Solução 2 – A alfabetização em sistemas não só é possível como necessária para reverter nossa dificuldade em perceber o todo. De acordo com Richard Davidson “você precisa manter a atenção flexível para conseguir expandir e contrair o foco, como uma lente de zoom, a fim de enxergar os elementos grandes e pequenos”. Mas existe um truque aqui. Sempre existirá um limite para o que um ser humano pode detectar porque ele vê a realidade à partir de um ponto: o seu ponto de vista. Assim, alfabetizar a sociedade para a visão sistêmica não significa criar “gênios”, mas significa desenvolver pessoas que, além de terem uma visão sistêmica, desenvolvam inteligência social para agir em conjunto: cada um detectando um ponto de vista e contribuindo com o todo para que toda a sociedade compreenda a realidade de uma forma mais precisa.

Solução 3 – Finalmente, para a nossa tendência de não querer encarar coisas negativas, também existe uma solução baseada em neurociência: manter uma visão positiva, mesmo nas dificuldades, é essencial para encontrar soluções criativas e gerar resultados positivos.
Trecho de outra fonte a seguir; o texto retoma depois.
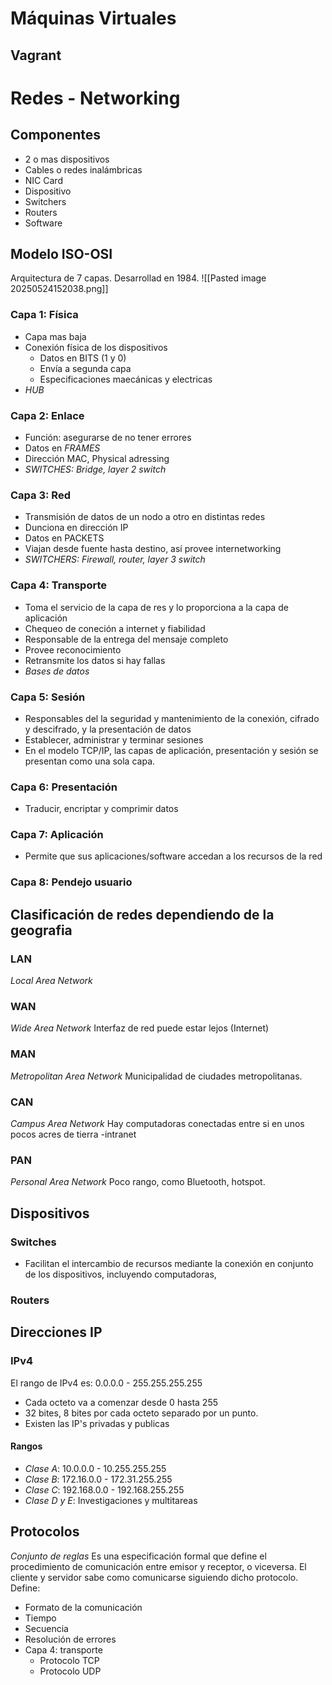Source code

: # Máquinas Virtuales
## Vagrant
# Redes - Networking
## Componentes
- 2 o mas dispositivos
- Cables o redes inalámbricas
- NIC Card
- Dispositivo
- Switchers
- Routers
- Software
## Modelo ISO-OSI
Arquitectura de 7 capas. Desarrollad en 1984.
![[Pasted image 20250524152038.png]]
### Capa 1: Física
- Capa mas baja
- Conexión física de los dispositivos
	- Datos en BITS (1 y 0)
	- Envía a segunda capa
	- Especificaciones maecánicas y electricas
- *HUB*
### Capa 2: Enlace
- Función: asegurarse de no tener errores
- Datos en *FRAMES*
- Dirección MAC, Physical adressing
- *SWITCHES: Bridge, layer 2 switch*
### Capa 3: Red
- Transmisión de datos de un nodo a otro en distintas redes
- Dunciona en dirección IP
- Datos en PACKETS
- Viajan desde fuente hasta destino, así provee internetworking
- *SWITCHERS: Firewall, router, layer 3 switch*
### Capa 4: Transporte
- Toma el servicio de la capa de res y lo proporciona a la capa de aplicación
- Chequeo de coneción a internet y fiabilidad
- Responsable de la entrega del mensaje completo
- Provee reconocimiento
- Retransmite los datos si hay fallas
- *Bases de datos*
### Capa 5: Sesión
- Responsables del la seguridad y mantenimiento de la conexión, cifrado y descifrado, y la presentación de datos
- Establecer, administrar y terminar sesiones
- En el modelo TCP/IP, las capas de aplicación, presentación y sesión se presentan como una sola capa.
### Capa 6: Presentación
- Traducir, encriptar y comprimir datos
### Capa 7: Aplicación
- Permite que sus aplicaciones/software accedan a los recursos de la red
### Capa 8: Pendejo usuario

## Clasificación de redes dependiendo de la geografia
### LAN
*Local Area Network*
### WAN
*Wide Area Network*
Interfaz de red puede estar lejos (Internet)
### MAN
*Metropolitan Area Network*
Municipalidad de ciudades metropolitanas.
### CAN
*Campus Area Network*
Hay computadoras conectadas entre si en unos pocos acres de tierra -intranet
### PAN
*Personal Area Network*
Poco rango, como Bluetooth, hotspot.
## Dispositivos
### Switches
- Facilitan el intercambio de recursos mediante la conexión en conjunto de los dispositivos, incluyendo computadoras,
### Routers

## Direcciones IP
### IPv4
El rango de IPv4 es:
0.0.0.0 - 255.255.255.255
- Cada octeto va a comenzar desde 0 hasta 255
- 32 bites, 8 bites por cada octeto separado por un punto.
- Existen las IP's privadas y publicas
#### Rangos
- *Clase A*: 10.0.0.0 - 10.255.255.255
- *Clase B*: 172.16.0.0 - 172.31.255.255
- *Clase C*: 192.168.0.0 - 192.168.255.255
- *Clase D y E*: Investigaciones y multitareas
## Protocolos
*Conjunto de reglas*
Es una especificación formal que define el procedimiento de comunicación entre emisor y receptor, o viceversa. El cliente y servidor sabe como comunicarse siguiendo dicho protocolo.
Define:
- Formato de la comunicación
- Tiempo
- Secuencia
- Resolución de errores
- Capa 4: transporte
	- Protocolo TCP
	- Protocolo UDP
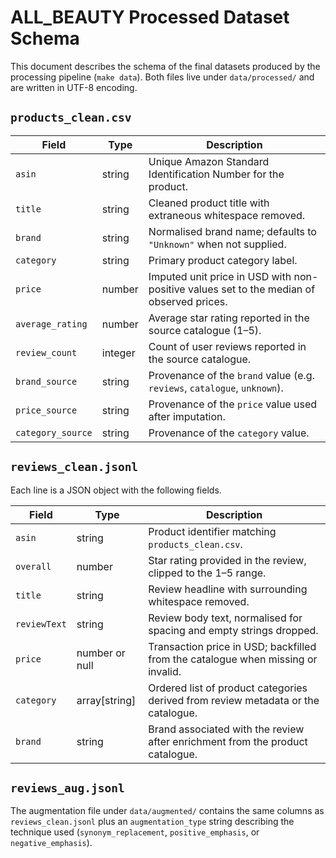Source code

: # ALL_BEAUTY Processed Dataset Schema

This document describes the schema of the final datasets produced by the processing
pipeline (`make data`). Both files live under `data/processed/` and are written in
UTF-8 encoding.

## `products_clean.csv`

| Field | Type | Description |
| --- | --- | --- |
| `asin` | string | Unique Amazon Standard Identification Number for the product. |
| `title` | string | Cleaned product title with extraneous whitespace removed. |
| `brand` | string | Normalised brand name; defaults to `"Unknown"` when not supplied. |
| `category` | string | Primary product category label. |
| `price` | number | Imputed unit price in USD with non-positive values set to the median of observed prices. |
| `average_rating` | number | Average star rating reported in the source catalogue (1–5). |
| `review_count` | integer | Count of user reviews reported in the source catalogue. |
| `brand_source` | string | Provenance of the `brand` value (e.g. `reviews`, `catalogue`, `unknown`). |
| `price_source` | string | Provenance of the `price` value used after imputation. |
| `category_source` | string | Provenance of the `category` value. |

## `reviews_clean.jsonl`

Each line is a JSON object with the following fields.

| Field | Type | Description |
| --- | --- | --- |
| `asin` | string | Product identifier matching `products_clean.csv`. |
| `overall` | number | Star rating provided in the review, clipped to the 1–5 range. |
| `title` | string | Review headline with surrounding whitespace removed. |
| `reviewText` | string | Review body text, normalised for spacing and empty strings dropped. |
| `price` | number or null | Transaction price in USD; backfilled from the catalogue when missing or invalid. |
| `category` | array[string] | Ordered list of product categories derived from review metadata or the catalogue. |
| `brand` | string | Brand associated with the review after enrichment from the product catalogue. |

## `reviews_aug.jsonl`

The augmentation file under `data/augmented/` contains the same columns as
`reviews_clean.jsonl` plus an `augmentation_type` string describing the technique
used (`synonym_replacement`, `positive_emphasis`, or `negative_emphasis`).
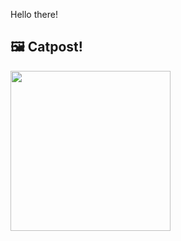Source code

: Hello there!



## 🖼️ Catpost!

<sub>
    <img src="https://cdn2.thecatapi.com/images/HkMNdDlG0.jpg" height="256">
</sub>

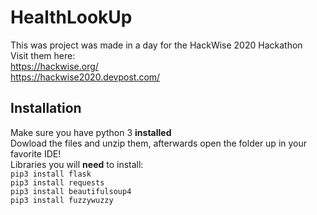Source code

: # HealthLookUp
This was project was made in a day for the HackWise 2020 Hackathon  
Visit them here:  
https://hackwise.org/  
https://hackwise2020.devpost.com/

## Installation
Make sure you have python 3 **installed**  
Dowload the files and unzip them, afterwards open the folder up in your favorite IDE!  
Libraries you will **need** to install:  
`pip3 install flask`  
`pip3 install requests`  
`pip3 install beautifulsoup4`  
`pip3 install fuzzywuzzy`
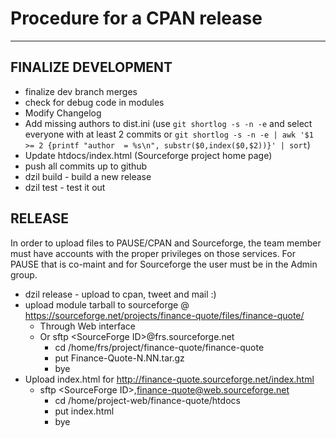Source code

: # Procedure for a CPAN release
---

## FINALIZE DEVELOPMENT
* finalize dev branch merges
* check for debug code in modules
* Modify Changelog
* Add missing authors to dist.ini (use `git shortlog -s -n -e` and select everyone with at least 2 commits or `git shortlog -s -n -e | awk '$1 >= 2 {printf "author  = %s\n", substr($0,index($0,$2))}' | sort`)
* Update htdocs/index.html (Sourceforge project home page)
* push all commits up to github
* dzil build - build a new release
* dzil test - test it out

## RELEASE

In order to upload files to PAUSE/CPAN and Sourceforge, the team member must have accounts with the proper privileges on those services. For PAUSE that is co-maint and for Sourceforge the user must be in the Admin group.

* dzil release - upload to cpan, tweet and mail :)
* upload module tarball to sourceforge @ https://sourceforge.net/projects/finance-quote/files/finance-quote/
    * Through Web interface
    * Or sftp \<SourceForge ID\>@frs.sourceforge.net
        * cd /home/frs/project/finance-quote/finance-quote
        * put Finance-Quote-N.NN.tar.gz
        * bye
* Upload index.html for http://finance-quote.sourceforge.net/index.html
    * sftp \<SourceForge ID\>,finance-quote@web.sourceforge.net
        * cd /home/project-web/finance-quote/htdocs
        * put index.html
        * bye


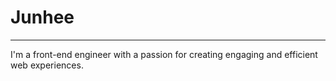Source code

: # Junhee
---
I'm a front-end engineer with a passion for creating engaging and efficient web experiences.
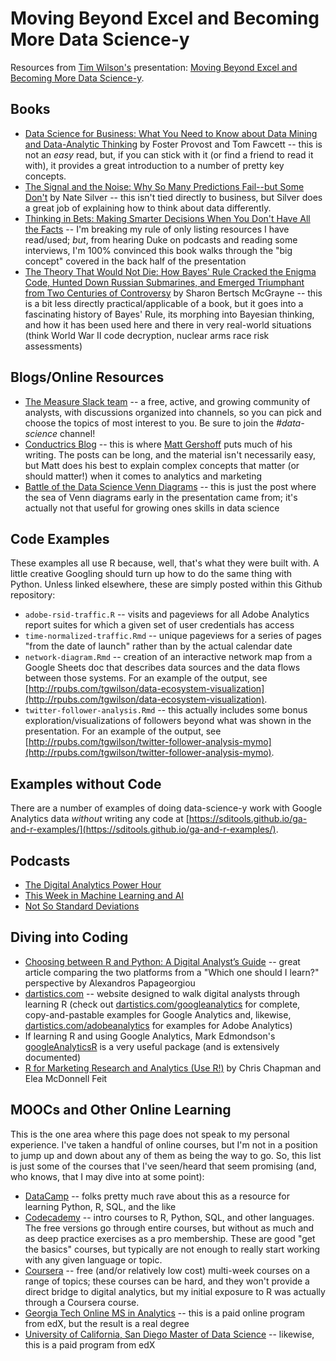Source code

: # Moving Beyond Excel and Becoming More Data Science-y
Resources from [Tim Wilson's](https://www.linkedin.com/in/tgwilson/) presentation: [Moving Beyond Excel and Becoming More Data Science-y](https://docs.google.com/presentation/d/1nDa89s7ElfOz65E1hBwkndz0zDnlZsYgScGzapgZw5E/edit?usp=sharing).

## Books

* [Data Science for Business: What You Need to Know about Data Mining and Data-Analytic Thinking](https://www.amazon.com/Data-Science-Business-Data-Analytic-Thinking/dp/1449361323) by Foster Provost and Tom Fawcett -- this is not an _easy_ read, but, if you can stick with it (or find a friend to read it with), it provides a great introduction to a number of pretty key concepts.
* [The Signal and the Noise: Why So Many Predictions Fail--but Some Don't](https://www.amazon.com/Signal-Noise-Many-Predictions-Fail-but/dp/0143125087) by Nate Silver -- this isn't tied directly to business, but Silver does a great job of explaining how to think about data differently.
* [Thinking in Bets: Making Smarter Decisions When You Don't Have All the Facts](https://www.amazon.com/Thinking-Bets-Making-Smarter-Decisions/dp/0735216355/) -- I'm breaking my rule of only listing resources I have read/used; _but_, from hearing Duke on podcasts and reading some interviews, I'm 100% convinced this book walks through the "big concept" covered in the back half of the presentation
* [The Theory That Would Not Die: How Bayes' Rule Cracked the Enigma Code, Hunted Down Russian Submarines, and Emerged Triumphant from Two Centuries of Controversy](https://www.amazon.com/Theory-That-Would-Not-Die/dp/0300188226) by Sharon Bertsch McGrayne -- this is a bit less directly practical/applicable of a book, but it goes into a fascinating history of Bayes' Rule, its morphing into Bayesian thinking, and how it has been used here and there in very real-world situations (think World War II code decryption, nuclear arms race risk assessments)

## Blogs/Online Resources

* [The Measure Slack team](https://www.measure.chat/) -- a free, active, and growing community of analysts, with discussions organized into channels, so you can pick and choose the topics of most interest to you. Be sure to join the *#data-science* channel!
* [Conductrics Blog](https://conductrics.com/blog/) -- this is where [Matt Gershoff](https://twitter.com/mgershoff) puts much of his writing. The posts can be long, and the material isn't necessarily easy, but Matt does his best to explain complex concepts that matter (or should matter!) when it comes to analytics and marketing
* [Battle of the Data Science Venn Diagrams](https://www.kdnuggets.com/2016/10/battle-data-science-venn-diagrams.html) -- this is just the post where the sea of Venn diagrams early in the presentation came from; it's actually not that useful for growing ones skills in data science

## Code Examples

These examples all use R because, well, that's what they were built with. A little creative Googling should turn up how to do the same thing with Python. Unless linked elsewhere, these are simply posted within this Github repository:

* `adobe-rsid-traffic.R` -- visits and pageviews for all Adobe Analytics report suites for which a given set of user credentials has access
* `time-normalized-traffic.Rmd` -- unique pageviews for a series of pages "from the date of launch" rather than by the actual calendar date
* `network-diagram.Rmd` -- creation of an interactive network map from a Google Sheets doc that describes data sources and the data flows between those systems. For an example of the output, see [http://rpubs.com/tgwilson/data-ecosystem-visualization](http://rpubs.com/tgwilson/data-ecosystem-visualization).
* `twitter-follower-analysis.Rmd` -- this actually includes some bonus exploration/visualizations of followers beyond what was shown in the presentation. For an example of the output, see [http://rpubs.com/tgwilson/twitter-follower-analysis-mymo](http://rpubs.com/tgwilson/twitter-follower-analysis-mymo).

## Examples without Code

There are a number of examples of doing data-science-y work with Google Analytics data _without_ writing any code at [https://sditools.github.io/ga-and-r-examples/](https://sditools.github.io/ga-and-r-examples/).

## Podcasts

* [The Digital Analytics Power Hour](https://analyticshour.io)
* [This Week in Machine Learning and AI](https://twimlai.com/)
* [Not So Standard Deviations](http://nssdeviations.com/)

## Diving into Coding

* [Choosing between R and Python: A Digital Analyst’s Guide](https://medium.com/innovation-machine/choosing-between-r-and-python-a-digital-analysts-guide-b7103f80aa4e) -- great article comparing the two platforms from a "Which one should I learn?" perspective by Alexandros Papageorgiou
* [dartistics.com](http://dartistics.com) -- website designed to walk digital analysts through learning R (check out [dartistics.com/googleanalytics](http://dartistics.com/googleanalytics) for complete, copy-and-pastable examples for Google Analytics and, likewise, [dartistics.com/adobeanalytics](http://dartistics.com/adobeanalytics) for examples for Adobe Analytics)
* If learning R and using Google Analytics, Mark Edmondson's [googleAnalyticsR](http://code.markedmondson.me/googleAnalyticsR/) is a very useful package (and is extensively documented)
* [R for Marketing Research and Analytics (Use R!)](https://www.amazon.com/Marketing-Research-Analytics-Use/dp/3319144359/) by Chris Chapman and Elea McDonnell Feit

## MOOCs and Other Online Learning

This is the one area where this page does not speak to my personal experience. I've taken a handful of online courses, but I'm not in a position to jump up and down about any of them as being the way to go. So, this list is just some of the courses that I've seen/heard that seem promising (and, who knows, that I may dive into at some point):

* [DataCamp](https://www.datacamp.com/) -- folks pretty much rave about this as a resource for learning Python, R, SQL, and the like
* [Codecademy](https://www.codecademy.com/) -- intro courses to R, Python, SQL, and other languages. The free versions go through entire courses, but without as much and as deep practice exercises as a pro membership. These are good "get the basics" courses, but typically are not enough to really start working with any given language or topic.
* [Coursera](https://www.coursera.org/) -- free (and/or relatively low cost) multi-week courses on a range of topics; these courses can be hard, and they won't provide a direct bridge to digital analytics, but my initial exposure to R was actually through a Coursera course.
* [Georgia Tech Online MS in Analytics](https://www.edx.org/masters/online-master-science-analytics-georgia-tech) -- this is a paid online program from edX, but the result is a real degree
* [University of California, San Diego Master of Data Science](https://www.edx.org/masters/online-master-data-science-uc-san-diego) -- likewise, this is a paid program from edX



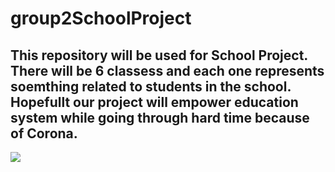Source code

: # group2SchoolProject

## This repository will be used for School Project. There will be 6 classess and each one represents soemthing related to students in the school. Hopefullt our project will empower education system while going through hard time because of Corona. 




![](http://www.archive.voicesofyouth.org/assets/5823f446370f8-full_cropped.jpeg)
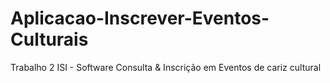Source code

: # Aplicacao-Inscrever-Eventos-Culturais
Trabalho 2 ISI - Software Consulta &amp; Inscrição em Eventos de cariz cultural

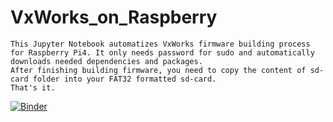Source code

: # VxWorks_on_Raspberry
	This Jupyter Notebook automatizes VxWorks firmware building process for Raspberry Pi4. It only needs password for sudo and automatically downloads needed dependencies and packages.
	After finishing building firmware, you need to copy the content of sd-card folder into your FAT32 formatted sd-card.
	That's it.
[![Binder](https://mybinder.org/badge_logo.svg)](https://mybinder.org/v2/gh/aesaganda/VxWorks_on_Raspberry/HEAD)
Desde o seu nascimento, o movimento ambientalista aprendeu muito com isso. Partimos de um discurso “coisas que você tem que deixar de fazer se não o mundo explode” para “coisas que você pode fazer que vão melhorar a sua qualidade de vida”. Nesta linha, você conhece o movimento Minimalista? Não se trata de abrir mão de “coisas”, mas ter menos coisas para ter mais liberdade. É um movimento onde pessoas e experiências são mais importantes do que objetos. No artigo 10 vídeos de Sustentabilidade eu falo sobre alguns documentários indispensáveis que mostram bem esta nova visão, tais como o Minimalism (2016), Crossroads (2013), Real Value (2013) e o imperdível francês Amanhã (2015), todos disponíveis em português.

E como manter o regime? Ah, esse se você descobrir, você me fala. 😉

Bem, ninguém tem toda a verdade. Este é apenas um ponto de vista baseado nas minhas experiências e no que eu tenho estudado até aqui. Eu adoraria saber a sua visão à respeito. Afinal, ninguém é mais inteligente, mais forte, mais resiliente ou mais hábil do que todos nós juntos.